Mulder shifted slightly and resettled his cheek against Scully's head. She was asleep, tucked against him; she'd been asleep for over an hour. He opened his eyes, lifted the blankets slightly and looked at the smooth, shadowed body of his partner. The bed smelled of sex, of her--of both of them mingled. He grinned and lay there listening to her breathing, feeling her warm and soft and smooth and alive against him.

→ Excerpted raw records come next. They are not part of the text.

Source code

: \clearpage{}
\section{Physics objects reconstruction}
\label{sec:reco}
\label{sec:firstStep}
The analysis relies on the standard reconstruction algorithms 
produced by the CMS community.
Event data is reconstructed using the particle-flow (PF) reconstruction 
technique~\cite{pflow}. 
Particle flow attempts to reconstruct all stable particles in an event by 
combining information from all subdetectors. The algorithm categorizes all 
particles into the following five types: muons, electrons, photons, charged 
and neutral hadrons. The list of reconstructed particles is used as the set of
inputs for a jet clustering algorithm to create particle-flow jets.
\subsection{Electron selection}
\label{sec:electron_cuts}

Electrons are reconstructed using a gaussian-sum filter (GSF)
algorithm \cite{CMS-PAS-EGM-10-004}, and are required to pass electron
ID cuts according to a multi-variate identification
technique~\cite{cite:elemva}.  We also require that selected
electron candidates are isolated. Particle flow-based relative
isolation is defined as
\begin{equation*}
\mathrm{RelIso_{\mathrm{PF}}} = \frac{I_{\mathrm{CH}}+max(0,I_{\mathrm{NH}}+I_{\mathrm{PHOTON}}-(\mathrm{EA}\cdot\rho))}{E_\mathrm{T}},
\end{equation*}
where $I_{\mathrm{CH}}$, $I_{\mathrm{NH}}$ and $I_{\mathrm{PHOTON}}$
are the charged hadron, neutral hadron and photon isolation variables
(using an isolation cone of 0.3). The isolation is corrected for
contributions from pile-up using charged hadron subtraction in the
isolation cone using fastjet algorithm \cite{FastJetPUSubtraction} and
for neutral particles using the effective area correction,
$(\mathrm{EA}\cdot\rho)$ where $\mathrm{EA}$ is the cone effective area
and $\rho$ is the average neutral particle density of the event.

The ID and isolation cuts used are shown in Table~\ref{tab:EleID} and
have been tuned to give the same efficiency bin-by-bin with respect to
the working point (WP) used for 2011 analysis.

It was a 'pinch me' moment, but if it was a dream he didn't want to know. Anyway, no dream could have brought him this stranger-but-better-than-fiction scenario, Scully finally walls-down, wanting him. Scully who trusted no one--opened up to no one--trusting herself to him.

 

 

Skinner stepped off the elevator and headed unseeing toward his door. Bypassing a janitor polishing the floor, he stopped in front of his apartment door and fished in a pocket for his keys.

"Krycek's gone, sir."

The voice came quietly from behind him. He turned to see the janitor and reddened.

"Uh, do you think you could polish my entry with that thing?" he said, clearing his throat, projecting slightly.

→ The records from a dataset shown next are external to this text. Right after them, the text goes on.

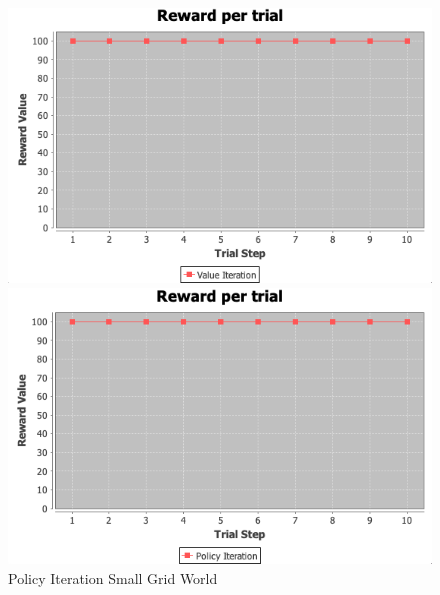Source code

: \documentclass[11pt]{article}
\newcommand{\problemone}{Small Grid World}
\newcommand{\problemtwo}{Mountain Car}
\begin{document}
    \begin{figure}
        \begin{minipage}{0.5\textwidth}
            \centering
            \includegraphics[width=1\linewidth]{valueiterproblem2.png}
            \caption{Value Iteration \problemtwo}\label{Fig:Value Iteration \problemtwo}
        \end{minipage}
        \begin{minipage}{0.5\textwidth}
            \centering
            \includegraphics[width=1\linewidth]{policyiterproblem2.png}
            \caption{Policy Iteration \problemone}\label{Fig:Policy Iteration \problemtwo}
        \end{minipage}
    \end{figure}
\end{document}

"I think so, sir. I'll give it a try." Wilkins gathered his machine and the cord together and went through the door Skinner held open.

"I hate having to admit this but your philosophy of disguise is... disturbingly on target, Agent Wilkins," Skinner said, closing the door. "My apologies for not noticing you."

Wilkins shrugged. "A good disguise is one that works." He paused. "I checked the hospital again tonight, sir. Krycek's gone. He was discharged this afternoon. I guess we've lost him."

Skinner sighed and shook his head. "It's not quite that simple."

 

 

To: DaddyW@zipmail.com
From: heron3@zipmail.com
Have learned it was AK who planted the device in your apartment. Now he wants to deal: TinMan's freedom in exchange for TinMan taking the fall with his boss for the recorder. He surely must be trembling like hell at the thought of that man. AK has been released from Fairfax and apparently--if this new development is any indicator--has lost little or no position or influence due to this ordeal. Respond if you're secure.

 

 

Scully picked up a pebble from beside Mulder's door and rolled it absently between her fingers. The sky was littered with stars. It had been years since she'd seen so many, galaxies and galaxies flung like dust across the face of matte-black heavens. In the west, clouds were building, rising higher and higher into the sky, blotting out stars with their gray-white as they went. The step was cold underneath her. She shivered and pulled Mulder's shirt around her more tightly.

Her stomach growled. She should shower. She should have showered when she woke up, Mulder lost in dreamy sleep. Somehow she didn't want to. She wasn't ready.

Behind her the door creaked and opened a few inches. She turned around.

"What are you doing?" Mulder said, stepping outside. He had just his jeans on. His hair was wild.

"Just sitting, looking at the stars." She looked up. He sat down beside her. "There aren't many places you can see this many."

He said nothing.

"Are you hungry, Mulder? I'm starving."

"A little. I guess I can wait till morning. There's a light on over there, in the restaurant, though." He pointed. "I bet they'd give you something if you asked."

"You mean if I went over and begged shamelessly, pleading raging hormones as a reason for not coming to dinner when they were open?" She shook her head and smiled, set a hand on his knee and looked toward the restaurant. "As a matter of fact, I think I will."

"Plead raging hormones?"

"No, try to get them to give me something." She stood. "Want to come?"

"No, I... It's probably better... you know, if we aren't seen together."

She nodded, stood and started toward the restaurant.

"Scully--"

She turned.

His voice was soft. He was standing in the doorway now. "Scully, when you're done... come back and sleep with me."